I was to return to Rawlins on Thursday. I didn't, as I came down with the flu. Before somebody asks, no I don't know if it was the "Swine Flu". Whatever it was, it was fast moving, and I am over it now. I crawled into work on Thursday, but a partner of mine very graciously volunteered to take my place, so he repeated by Tuesday travel on Thursday.

I was very grateful for this, as I had a motion hearing in Douglas Wyoming, fifty miles a way, on Friday. I went home on Thursday and slept most of the day. The next day, however, I was back on the road to Douglas.


The courthouse depicted above is no longer in use, and I don't even know where it was. Douglas has a nice new courthouse, built, I think, in the 1970s, or maybe 80s.

This trip too was pleasant and uneventful, except for loosing my motion (rats). On the way to Douglas, I listed to an Ipod interview of H. W. Brands, speaking about Franklin Roosevelt. On the way back, I finished up the last downloaded News From Lake Woebegone I had.

What's the point of this? Modern easy of travel.

Could I have done this a century ago? I doubt it. Even had I owned a car in 1909, there's no way that I could have traveled to Rawlins and back in a day. I wouldn't have tried. It would have been much more likely that, if I had to do that, I would have taken the train from Casper to North Platte NE, and then switched on to the UP line and rode to Rawlins on Monday. I'd have stayed over in Rawlins Tuesday evening. I wouldn't have been able to have a back to back event in Rawlins and Douglas, in all likelihood.

But what does that mean? In part, it probably means that a lawyer, in this context, a century ago, would have gone to Rawlins on a Monday, and came back on a Friday.
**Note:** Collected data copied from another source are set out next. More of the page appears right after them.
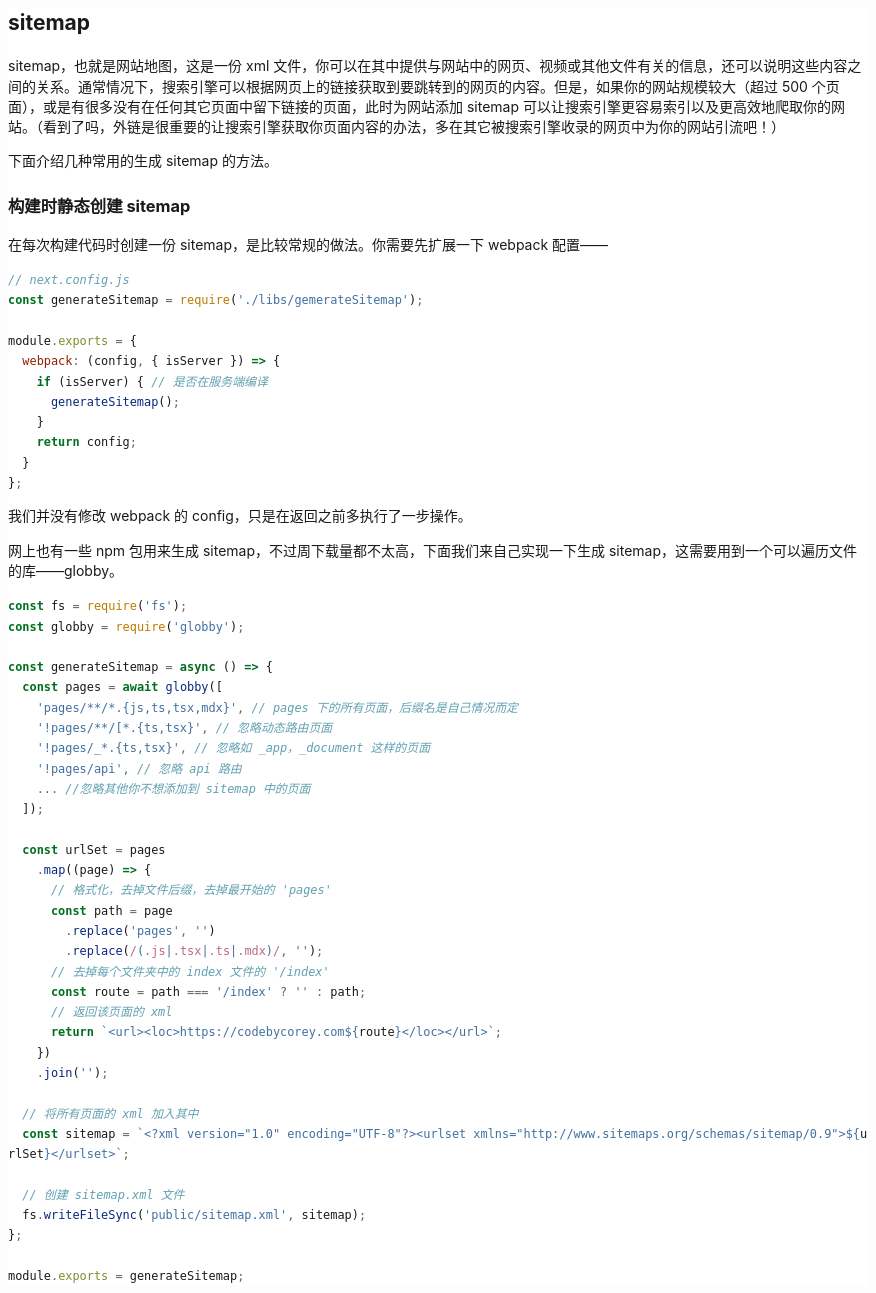 ## sitemap

sitemap，也就是网站地图，这是一份 xml 文件，你可以在其中提供与网站中的网页、视频或其他文件有关的信息，还可以说明这些内容之间的关系。通常情况下，搜索引擎可以根据网页上的链接获取到要跳转到的网页的内容。但是，如果你的网站规模较大（超过 500 个页面），或是有很多没有在任何其它页面中留下链接的页面，此时为网站添加 sitemap 可以让搜索引擎更容易索引以及更高效地爬取你的网站。（看到了吗，外链是很重要的让搜索引擎获取你页面内容的办法，多在其它被搜索引擎收录的网页中为你的网站引流吧！）

下面介绍几种常用的生成 sitemap 的方法。

### 构建时静态创建 sitemap

在每次构建代码时创建一份 sitemap，是比较常规的做法。你需要先扩展一下 webpack 配置——

```jsx
// next.config.js
const generateSitemap = require('./libs/gemerateSitemap');

module.exports = {
  webpack: (config, { isServer }) => {
    if (isServer) { // 是否在服务端编译
      generateSitemap();
    }
    return config;
  }
};
```

我们并没有修改 webpack 的 config，只是在返回之前多执行了一步操作。

网上也有一些 npm 包用来生成 sitemap，不过周下载量都不太高，下面我们来自己实现一下生成 sitemap，这需要用到一个可以遍历文件的库——globby。

```jsx
const fs = require('fs');
const globby = require('globby');

const generateSitemap = async () => {
  const pages = await globby([
    'pages/**/*.{js,ts,tsx,mdx}', // pages 下的所有页面，后缀名是自己情况而定
    '!pages/**/[*.{ts,tsx}', // 忽略动态路由页面
    '!pages/_*.{ts,tsx}', // 忽略如 _app，_document 这样的页面
    '!pages/api', // 忽略 api 路由
    ... //忽略其他你不想添加到 sitemap 中的页面
  ]);

  const urlSet = pages
    .map((page) => {
      // 格式化，去掉文件后缀，去掉最开始的 'pages'
      const path = page
        .replace('pages', '')
        .replace(/(.js|.tsx|.ts|.mdx)/, '');
      // 去掉每个文件夹中的 index 文件的 '/index'
      const route = path === '/index' ? '' : path;
      // 返回该页面的 xml
      return `<url><loc>https://codebycorey.com${route}</loc></url>`;
    })
    .join('');

  // 将所有页面的 xml 加入其中
  const sitemap = `<?xml version="1.0" encoding="UTF-8"?><urlset xmlns="http://www.sitemaps.org/schemas/sitemap/0.9">${urlSet}</urlset>`;

  // 创建 sitemap.xml 文件
  fs.writeFileSync('public/sitemap.xml', sitemap);
};

module.exports = generateSitemap;
```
On Wednesday, he probably wouldn't have had much to do. Perhaps, were it me, I would have gone down to Parco for amusement. If I had to go to Douglas for Friday, I would have had to catch a night train.

What about, say 1939. I could have driven then, road travel was much improved. Even so, it would have been a bit of a brutal trip.

I suspect this also shows that, while travel is easier, life is faster paced. Probably nobody would have tried to schedule back to back travel plans like this "back in the day". Now, I'll often travel up to 600 miles in a day. If something is no further than 300 miles away, I don't stay, usually. That certainly wasn't the case at one time.